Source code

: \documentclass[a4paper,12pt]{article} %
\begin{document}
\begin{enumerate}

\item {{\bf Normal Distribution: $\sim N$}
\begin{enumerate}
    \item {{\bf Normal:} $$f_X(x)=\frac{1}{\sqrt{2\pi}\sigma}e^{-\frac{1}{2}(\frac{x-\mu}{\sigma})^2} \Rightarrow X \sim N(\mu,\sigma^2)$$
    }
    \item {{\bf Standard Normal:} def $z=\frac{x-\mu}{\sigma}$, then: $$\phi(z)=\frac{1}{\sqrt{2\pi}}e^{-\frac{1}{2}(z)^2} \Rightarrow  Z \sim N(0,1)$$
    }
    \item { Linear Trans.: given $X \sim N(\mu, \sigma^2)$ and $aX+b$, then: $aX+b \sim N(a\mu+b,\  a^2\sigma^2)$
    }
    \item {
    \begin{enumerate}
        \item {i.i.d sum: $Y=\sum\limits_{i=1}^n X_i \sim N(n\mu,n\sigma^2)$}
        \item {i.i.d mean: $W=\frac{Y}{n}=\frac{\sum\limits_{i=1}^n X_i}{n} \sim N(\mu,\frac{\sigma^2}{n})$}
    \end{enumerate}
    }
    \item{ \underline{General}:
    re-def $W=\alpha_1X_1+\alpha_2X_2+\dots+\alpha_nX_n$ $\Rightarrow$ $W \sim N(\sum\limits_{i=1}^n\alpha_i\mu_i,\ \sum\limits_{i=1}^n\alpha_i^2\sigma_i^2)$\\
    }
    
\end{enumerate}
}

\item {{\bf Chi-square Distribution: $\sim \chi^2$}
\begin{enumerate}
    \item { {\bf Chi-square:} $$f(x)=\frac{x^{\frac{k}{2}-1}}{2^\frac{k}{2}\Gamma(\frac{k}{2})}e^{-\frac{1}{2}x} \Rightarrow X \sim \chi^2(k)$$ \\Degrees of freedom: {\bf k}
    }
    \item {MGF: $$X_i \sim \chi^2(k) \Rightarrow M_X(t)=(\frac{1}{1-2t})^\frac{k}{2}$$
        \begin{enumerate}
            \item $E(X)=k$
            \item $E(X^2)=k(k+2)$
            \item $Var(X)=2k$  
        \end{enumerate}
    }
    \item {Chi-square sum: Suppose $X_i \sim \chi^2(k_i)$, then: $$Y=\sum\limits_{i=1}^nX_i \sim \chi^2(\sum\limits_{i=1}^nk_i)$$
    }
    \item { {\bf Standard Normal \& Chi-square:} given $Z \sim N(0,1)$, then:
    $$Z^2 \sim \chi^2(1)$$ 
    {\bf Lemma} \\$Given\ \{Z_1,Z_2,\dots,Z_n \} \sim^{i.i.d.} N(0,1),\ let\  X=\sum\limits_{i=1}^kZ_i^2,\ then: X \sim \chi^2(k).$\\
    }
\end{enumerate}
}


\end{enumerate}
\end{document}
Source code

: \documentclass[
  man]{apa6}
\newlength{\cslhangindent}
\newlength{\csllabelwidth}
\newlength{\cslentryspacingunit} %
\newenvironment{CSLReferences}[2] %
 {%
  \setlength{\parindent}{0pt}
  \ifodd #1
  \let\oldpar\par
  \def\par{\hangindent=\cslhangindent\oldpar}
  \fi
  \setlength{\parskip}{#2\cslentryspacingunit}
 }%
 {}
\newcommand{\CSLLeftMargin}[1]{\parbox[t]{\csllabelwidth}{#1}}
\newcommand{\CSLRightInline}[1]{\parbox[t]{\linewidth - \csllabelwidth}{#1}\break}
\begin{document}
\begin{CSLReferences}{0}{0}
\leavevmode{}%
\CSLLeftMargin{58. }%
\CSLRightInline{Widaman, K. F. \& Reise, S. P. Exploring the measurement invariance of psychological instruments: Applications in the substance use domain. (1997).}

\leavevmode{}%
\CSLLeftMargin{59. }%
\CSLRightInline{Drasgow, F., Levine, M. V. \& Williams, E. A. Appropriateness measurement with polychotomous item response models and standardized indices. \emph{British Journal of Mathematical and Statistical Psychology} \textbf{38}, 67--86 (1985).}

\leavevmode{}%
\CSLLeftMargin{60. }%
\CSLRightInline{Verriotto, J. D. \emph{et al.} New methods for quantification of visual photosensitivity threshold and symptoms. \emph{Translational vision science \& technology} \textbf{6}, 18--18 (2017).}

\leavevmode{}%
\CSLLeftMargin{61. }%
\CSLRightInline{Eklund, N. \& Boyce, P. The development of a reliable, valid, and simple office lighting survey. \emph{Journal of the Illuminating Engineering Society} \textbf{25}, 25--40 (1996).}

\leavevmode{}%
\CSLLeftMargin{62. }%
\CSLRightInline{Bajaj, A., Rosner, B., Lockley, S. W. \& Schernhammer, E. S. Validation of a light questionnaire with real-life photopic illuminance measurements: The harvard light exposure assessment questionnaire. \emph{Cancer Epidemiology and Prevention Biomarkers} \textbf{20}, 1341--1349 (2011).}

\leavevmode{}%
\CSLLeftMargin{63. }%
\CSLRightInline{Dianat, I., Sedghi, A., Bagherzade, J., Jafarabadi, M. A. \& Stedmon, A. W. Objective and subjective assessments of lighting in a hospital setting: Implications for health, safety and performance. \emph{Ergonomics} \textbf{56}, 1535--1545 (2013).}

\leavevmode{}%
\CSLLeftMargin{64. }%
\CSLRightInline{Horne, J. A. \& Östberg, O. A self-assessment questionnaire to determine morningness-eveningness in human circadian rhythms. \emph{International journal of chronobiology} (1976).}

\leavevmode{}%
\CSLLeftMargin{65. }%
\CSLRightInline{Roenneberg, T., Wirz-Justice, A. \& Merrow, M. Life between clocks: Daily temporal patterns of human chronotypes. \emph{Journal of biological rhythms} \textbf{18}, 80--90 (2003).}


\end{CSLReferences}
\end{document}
=======
### What the task asks:
Every entry above should be retyped exactly as it appears.

### Exercise solution:
Source code

: \documentclass[a4paper,12pt]{article} %
\begin{document}
\begin{enumerate}

\item {{\bf Normal Distribution: $\sim N$}
\begin{enumerate}
    \item {{\bf Normal:} $$f_X(x)=\frac{1}{\sqrt{2\pi}\sigma}e^{-\frac{1}{2}(\frac{x-\mu}{\sigma})^2} \Rightarrow X \sim N(\mu,\sigma^2)$$
    }
    \item {{\bf Standard Normal:} def $z=\frac{x-\mu}{\sigma}$, then: $$\phi(z)=\frac{1}{\sqrt{2\pi}}e^{-\frac{1}{2}(z)^2} \Rightarrow  Z \sim N(0,1)$$
    }
    \item { Linear Trans.: given $X \sim N(\mu, \sigma^2)$ and $aX+b$, then: $aX+b \sim N(a\mu+b,\  a^2\sigma^2)$
    }
    \item {
    \begin{enumerate}
        \item {i.i.d sum: $Y=\sum\limits_{i=1}^n X_i \sim N(n\mu,n\sigma^2)$}
        \item {i.i.d mean: $W=\frac{Y}{n}=\frac{\sum\limits_{i=1}^n X_i}{n} \sim N(\mu,\frac{\sigma^2}{n})$}
    \end{enumerate}
    }
    \item{ \underline{General}:
    re-def $W=\alpha_1X_1+\alpha_2X_2+\dots+\alpha_nX_n$ $\Rightarrow$ $W \sim N(\sum\limits_{i=1}^n\alpha_i\mu_i,\ \sum\limits_{i=1}^n\alpha_i^2\sigma_i^2)$\\
    }
    
\end{enumerate}
}

\item {{\bf Chi-square Distribution: $\sim \chi^2$}
\begin{enumerate}
    \item { {\bf Chi-square:} $$f(x)=\frac{x^{\frac{k}{2}-1}}{2^\frac{k}{2}\Gamma(\frac{k}{2})}e^{-\frac{1}{2}x} \Rightarrow X \sim \chi^2(k)$$ \\Degrees of freedom: {\bf k}
    }
    \item {MGF: $$X_i \sim \chi^2(k) \Rightarrow M_X(t)=(\frac{1}{1-2t})^\frac{k}{2}$$
        \begin{enumerate}
            \item $E(X)=k$
            \item $E(X^2)=k(k+2)$
            \item $Var(X)=2k$  
        \end{enumerate}
    }
    \item {Chi-square sum: Suppose $X_i \sim \chi^2(k_i)$, then: $$Y=\sum\limits_{i=1}^nX_i \sim \chi^2(\sum\limits_{i=1}^nk_i)$$
    }
    \item { {\bf Standard Normal \& Chi-square:} given $Z \sim N(0,1)$, then:
    $$Z^2 \sim \chi^2(1)$$ 
    {\bf Lemma} \\$Given\ \{Z_1,Z_2,\dots,Z_n \} \sim^{i.i.d.} N(0,1),\ let\  X=\sum\limits_{i=1}^kZ_i^2,\ then: X \sim \chi^2(k).$\\
    }
\end{enumerate}
}


\end{enumerate}
\end{document}
Source code

: \documentclass[
  man]{apa6}
\newlength{\cslhangindent}
\newlength{\csllabelwidth}
\newlength{\cslentryspacingunit} %
\newenvironment{CSLReferences}[2] %
 {%
  \setlength{\parindent}{0pt}
  \ifodd #1
  \let\oldpar\par
  \def\par{\hangindent=\cslhangindent\oldpar}
  \fi
  \setlength{\parskip}{#2\cslentryspacingunit}
 }%
 {}
\newcommand{\CSLLeftMargin}[1]{\parbox[t]{\csllabelwidth}{#1}}
\newcommand{\CSLRightInline}[1]{\parbox[t]{\linewidth - \csllabelwidth}{#1}\break}
\begin{document}
\begin{CSLReferences}{0}{0}
\leavevmode{}%
\CSLLeftMargin{58. }%
\CSLRightInline{Widaman, K. F. \& Reise, S. P. Exploring the measurement invariance of psychological instruments: Applications in the substance use domain. (1997).}

\leavevmode{}%
\CSLLeftMargin{59. }%
\CSLRightInline{Drasgow, F., Levine, M. V. \& Williams, E. A. Appropriateness measurement with polychotomous item response models and standardized indices. \emph{British Journal of Mathematical and Statistical Psychology} \textbf{38}, 67--86 (1985).}

\leavevmode{}%
\CSLLeftMargin{60. }%
\CSLRightInline{Verriotto, J. D. \emph{et al.} New methods for quantification of visual photosensitivity threshold and symptoms. \emph{Translational vision science \& technology} \textbf{6}, 18--18 (2017).}

\leavevmode{}%
\CSLLeftMargin{61. }%
\CSLRightInline{Eklund, N. \& Boyce, P. The development of a reliable, valid, and simple office lighting survey. \emph{Journal of the Illuminating Engineering Society} \textbf{25}, 25--40 (1996).}

\leavevmode{}%
\CSLLeftMargin{62. }%
\CSLRightInline{Bajaj, A., Rosner, B., Lockley, S. W. \& Schernhammer, E. S. Validation of a light questionnaire with real-life photopic illuminance measurements: The harvard light exposure assessment questionnaire. \emph{Cancer Epidemiology and Prevention Biomarkers} \textbf{20}, 1341--1349 (2011).}

\leavevmode{}%
\CSLLeftMargin{63. }%
\CSLRightInline{Dianat, I., Sedghi, A., Bagherzade, J., Jafarabadi, M. A. \& Stedmon, A. W. Objective and subjective assessments of lighting in a hospital setting: Implications for health, safety and performance. \emph{Ergonomics} \textbf{56}, 1535--1545 (2013).}

\leavevmode{}%
\CSLLeftMargin{64. }%
\CSLRightInline{Horne, J. A. \& Östberg, O. A self-assessment questionnaire to determine morningness-eveningness in human circadian rhythms. \emph{International journal of chronobiology} (1976).}

\leavevmode{}%
\CSLLeftMargin{65. }%
\CSLRightInline{Roenneberg, T., Wirz-Justice, A. \& Merrow, M. Life between clocks: Daily temporal patterns of human chronotypes. \emph{Journal of biological rhythms} \textbf{18}, 80--90 (2003).}


\end{CSLReferences}
\end{document}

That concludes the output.